There used to be a time when a developer’s biggest nightmare was maintaining infrastructure. With AWS, the hassle is outsourced so that they can, instead, focus on the one thing that matters the most- developing a solid and reliable product.

What is serverless architecture?

Serverless architecture is a way to build and run applications and services without having to manage infrastructure.

Think of it as a container where your code can be poured into. The container itself is completely created, deployed, and managed by AWS. And you need not be involved in the creation or management of the container, and in fact, you can’t even if you wanted to.

Your application still runs on servers, but all the server management is done by AWS. You no longer have to provision, scale, and maintain servers to run your applications, databases, and storage systems.

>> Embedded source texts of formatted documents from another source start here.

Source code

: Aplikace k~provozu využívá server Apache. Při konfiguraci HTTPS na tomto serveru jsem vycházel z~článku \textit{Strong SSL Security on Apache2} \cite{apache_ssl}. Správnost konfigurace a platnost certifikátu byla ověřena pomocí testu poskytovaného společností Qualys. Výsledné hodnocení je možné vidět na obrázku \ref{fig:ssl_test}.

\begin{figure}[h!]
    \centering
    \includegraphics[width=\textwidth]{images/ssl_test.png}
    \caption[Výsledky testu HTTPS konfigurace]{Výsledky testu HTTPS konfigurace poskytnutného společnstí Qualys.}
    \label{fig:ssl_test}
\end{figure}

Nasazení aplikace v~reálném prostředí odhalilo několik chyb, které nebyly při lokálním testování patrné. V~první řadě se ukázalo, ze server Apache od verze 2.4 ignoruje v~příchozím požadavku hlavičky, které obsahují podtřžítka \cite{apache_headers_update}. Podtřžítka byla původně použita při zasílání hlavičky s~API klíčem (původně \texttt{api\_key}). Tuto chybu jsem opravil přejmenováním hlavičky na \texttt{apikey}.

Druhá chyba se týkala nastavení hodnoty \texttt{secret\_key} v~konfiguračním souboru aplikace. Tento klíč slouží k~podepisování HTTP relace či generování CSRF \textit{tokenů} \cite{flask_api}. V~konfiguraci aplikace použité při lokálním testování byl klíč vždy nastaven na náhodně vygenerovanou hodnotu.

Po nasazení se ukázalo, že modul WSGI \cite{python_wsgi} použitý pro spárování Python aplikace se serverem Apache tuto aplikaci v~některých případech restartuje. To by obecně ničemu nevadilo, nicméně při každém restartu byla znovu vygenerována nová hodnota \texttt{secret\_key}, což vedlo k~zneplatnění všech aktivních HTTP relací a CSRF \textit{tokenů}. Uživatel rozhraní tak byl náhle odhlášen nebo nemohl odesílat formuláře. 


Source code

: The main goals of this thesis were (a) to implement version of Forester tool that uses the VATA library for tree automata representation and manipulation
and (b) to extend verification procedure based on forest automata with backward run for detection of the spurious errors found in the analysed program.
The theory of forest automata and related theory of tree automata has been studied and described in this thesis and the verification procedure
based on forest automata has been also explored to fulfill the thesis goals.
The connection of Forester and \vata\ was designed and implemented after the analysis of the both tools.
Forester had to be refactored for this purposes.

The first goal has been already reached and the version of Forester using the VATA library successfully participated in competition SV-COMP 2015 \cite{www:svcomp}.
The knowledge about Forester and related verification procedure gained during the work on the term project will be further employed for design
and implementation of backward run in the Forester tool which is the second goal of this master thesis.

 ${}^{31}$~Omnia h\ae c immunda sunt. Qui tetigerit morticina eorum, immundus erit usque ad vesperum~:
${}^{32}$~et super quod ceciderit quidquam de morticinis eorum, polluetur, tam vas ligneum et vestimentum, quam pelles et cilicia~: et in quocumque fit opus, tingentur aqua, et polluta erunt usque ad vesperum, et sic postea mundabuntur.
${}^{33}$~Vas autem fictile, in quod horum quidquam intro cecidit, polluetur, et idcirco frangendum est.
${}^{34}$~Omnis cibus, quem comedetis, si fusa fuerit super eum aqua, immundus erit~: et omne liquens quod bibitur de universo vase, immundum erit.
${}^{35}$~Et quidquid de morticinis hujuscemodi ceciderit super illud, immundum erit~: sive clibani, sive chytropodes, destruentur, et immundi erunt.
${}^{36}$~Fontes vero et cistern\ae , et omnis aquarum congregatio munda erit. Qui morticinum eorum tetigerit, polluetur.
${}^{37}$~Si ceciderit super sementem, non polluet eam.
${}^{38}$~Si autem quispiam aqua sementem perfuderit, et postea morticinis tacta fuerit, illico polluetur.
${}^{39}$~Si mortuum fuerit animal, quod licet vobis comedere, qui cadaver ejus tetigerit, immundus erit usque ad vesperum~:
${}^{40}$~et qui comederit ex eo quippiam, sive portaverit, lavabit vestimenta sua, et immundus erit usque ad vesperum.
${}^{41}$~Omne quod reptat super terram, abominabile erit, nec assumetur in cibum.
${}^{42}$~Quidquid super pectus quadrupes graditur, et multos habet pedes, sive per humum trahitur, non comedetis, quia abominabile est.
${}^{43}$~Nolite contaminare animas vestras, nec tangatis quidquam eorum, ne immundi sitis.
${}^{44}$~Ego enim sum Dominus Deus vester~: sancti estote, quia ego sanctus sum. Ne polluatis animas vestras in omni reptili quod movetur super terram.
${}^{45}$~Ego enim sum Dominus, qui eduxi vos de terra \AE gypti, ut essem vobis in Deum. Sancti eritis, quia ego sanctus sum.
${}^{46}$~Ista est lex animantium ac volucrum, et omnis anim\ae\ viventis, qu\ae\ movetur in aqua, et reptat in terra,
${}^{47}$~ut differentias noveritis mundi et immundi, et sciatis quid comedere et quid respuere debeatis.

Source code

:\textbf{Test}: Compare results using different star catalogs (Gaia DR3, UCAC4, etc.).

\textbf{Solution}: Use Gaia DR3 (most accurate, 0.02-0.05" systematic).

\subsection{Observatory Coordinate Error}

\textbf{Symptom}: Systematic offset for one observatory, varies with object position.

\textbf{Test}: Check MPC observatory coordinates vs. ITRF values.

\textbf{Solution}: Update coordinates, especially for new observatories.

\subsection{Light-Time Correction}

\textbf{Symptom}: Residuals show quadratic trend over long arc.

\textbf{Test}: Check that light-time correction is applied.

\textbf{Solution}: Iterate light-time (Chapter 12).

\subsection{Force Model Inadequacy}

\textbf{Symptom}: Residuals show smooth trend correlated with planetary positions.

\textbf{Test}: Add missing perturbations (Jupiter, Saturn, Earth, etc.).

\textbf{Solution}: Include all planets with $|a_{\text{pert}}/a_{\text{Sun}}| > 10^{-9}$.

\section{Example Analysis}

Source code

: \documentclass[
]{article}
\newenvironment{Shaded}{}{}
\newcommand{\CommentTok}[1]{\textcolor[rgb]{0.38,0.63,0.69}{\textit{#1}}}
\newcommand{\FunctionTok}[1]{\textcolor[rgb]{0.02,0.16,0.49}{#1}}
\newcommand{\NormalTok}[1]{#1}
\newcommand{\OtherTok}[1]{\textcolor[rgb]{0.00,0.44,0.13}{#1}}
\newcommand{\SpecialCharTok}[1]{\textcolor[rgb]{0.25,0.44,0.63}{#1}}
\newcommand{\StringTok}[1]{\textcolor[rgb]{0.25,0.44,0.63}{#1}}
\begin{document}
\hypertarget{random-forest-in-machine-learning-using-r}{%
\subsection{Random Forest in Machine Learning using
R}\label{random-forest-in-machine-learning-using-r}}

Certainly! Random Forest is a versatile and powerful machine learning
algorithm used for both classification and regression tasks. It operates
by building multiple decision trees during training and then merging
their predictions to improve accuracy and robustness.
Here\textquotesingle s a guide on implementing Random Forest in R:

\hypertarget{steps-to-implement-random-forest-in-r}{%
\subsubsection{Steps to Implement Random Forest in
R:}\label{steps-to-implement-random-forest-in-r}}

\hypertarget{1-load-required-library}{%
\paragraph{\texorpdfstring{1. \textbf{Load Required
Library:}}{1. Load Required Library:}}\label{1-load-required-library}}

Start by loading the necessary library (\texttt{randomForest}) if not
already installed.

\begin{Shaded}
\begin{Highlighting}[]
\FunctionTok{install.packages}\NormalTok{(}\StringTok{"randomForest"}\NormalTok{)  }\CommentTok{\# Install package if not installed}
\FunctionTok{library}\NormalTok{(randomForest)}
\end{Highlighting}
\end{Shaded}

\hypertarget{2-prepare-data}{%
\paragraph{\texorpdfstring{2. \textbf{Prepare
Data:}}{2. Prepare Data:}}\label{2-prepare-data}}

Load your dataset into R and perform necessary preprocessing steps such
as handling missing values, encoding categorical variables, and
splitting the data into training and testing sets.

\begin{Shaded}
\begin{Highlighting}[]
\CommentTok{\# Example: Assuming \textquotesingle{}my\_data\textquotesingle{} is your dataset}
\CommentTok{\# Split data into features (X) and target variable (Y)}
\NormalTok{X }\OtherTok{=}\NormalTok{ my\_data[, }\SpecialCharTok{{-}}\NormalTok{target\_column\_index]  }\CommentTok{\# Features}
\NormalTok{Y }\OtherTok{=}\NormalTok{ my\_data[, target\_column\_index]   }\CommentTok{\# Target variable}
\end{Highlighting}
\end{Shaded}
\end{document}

Why use serverless architectures?

By using a serverless architecture, your developers can focus on their core product instead of worrying about managing and operating servers or runtimes, either in the cloud or on-premises. This reduced overhead lets developers reclaim time and energy that can be spent on developing great products which scale and that are reliable.

How Stack uses multi-tier applications to innovate further?

The multi-tier application (three-tier, n-tier, and so forth) has been a cornerstone architecture pattern for decades and remains a popular pattern for user-facing applications.

Although the language used to describe a multi-tier architecture varies, a multi-tier application generally consists of the following components:

Presentation tier – Component that the user directly interacts with (for example, webpages and mobile app UIs)

Logic tier – Code required to translate user actions to application functionality (for example, CRUD database operations and data processing)

Data-tier – Storage media (for example, databases, object stores, caches, and file systems) that hold the data relevant to the application

The multi-tier architecture pattern provides a general framework to ensure decoupled and independently scalable application components can be separately developed, managed, and maintained (often by distinct teams). As a consequence of this pattern in which the network (a tier must make a network call to interact with another tier) acts as the boundary between tiers, developing a multi-tier application often requires creating many undifferentiated application components.

Some of these components include:

• Code that defines a message queue for communication between tiers

• Code that defines an application programming interface (API) and a data model

• Security-related code that ensures appropriate access to the application Amazon API Gateway — a service used for creating and managing APIs, and AWS Lambda – another service for running arbitrary code functions, these can together be used to simplify the creation of robust multi-tier applications.

Through serverless multi-tier applications at Stack, we were able to not just create a seamless user interface but razor focus on developing a holistic product by cutting out the time and resources required for server management.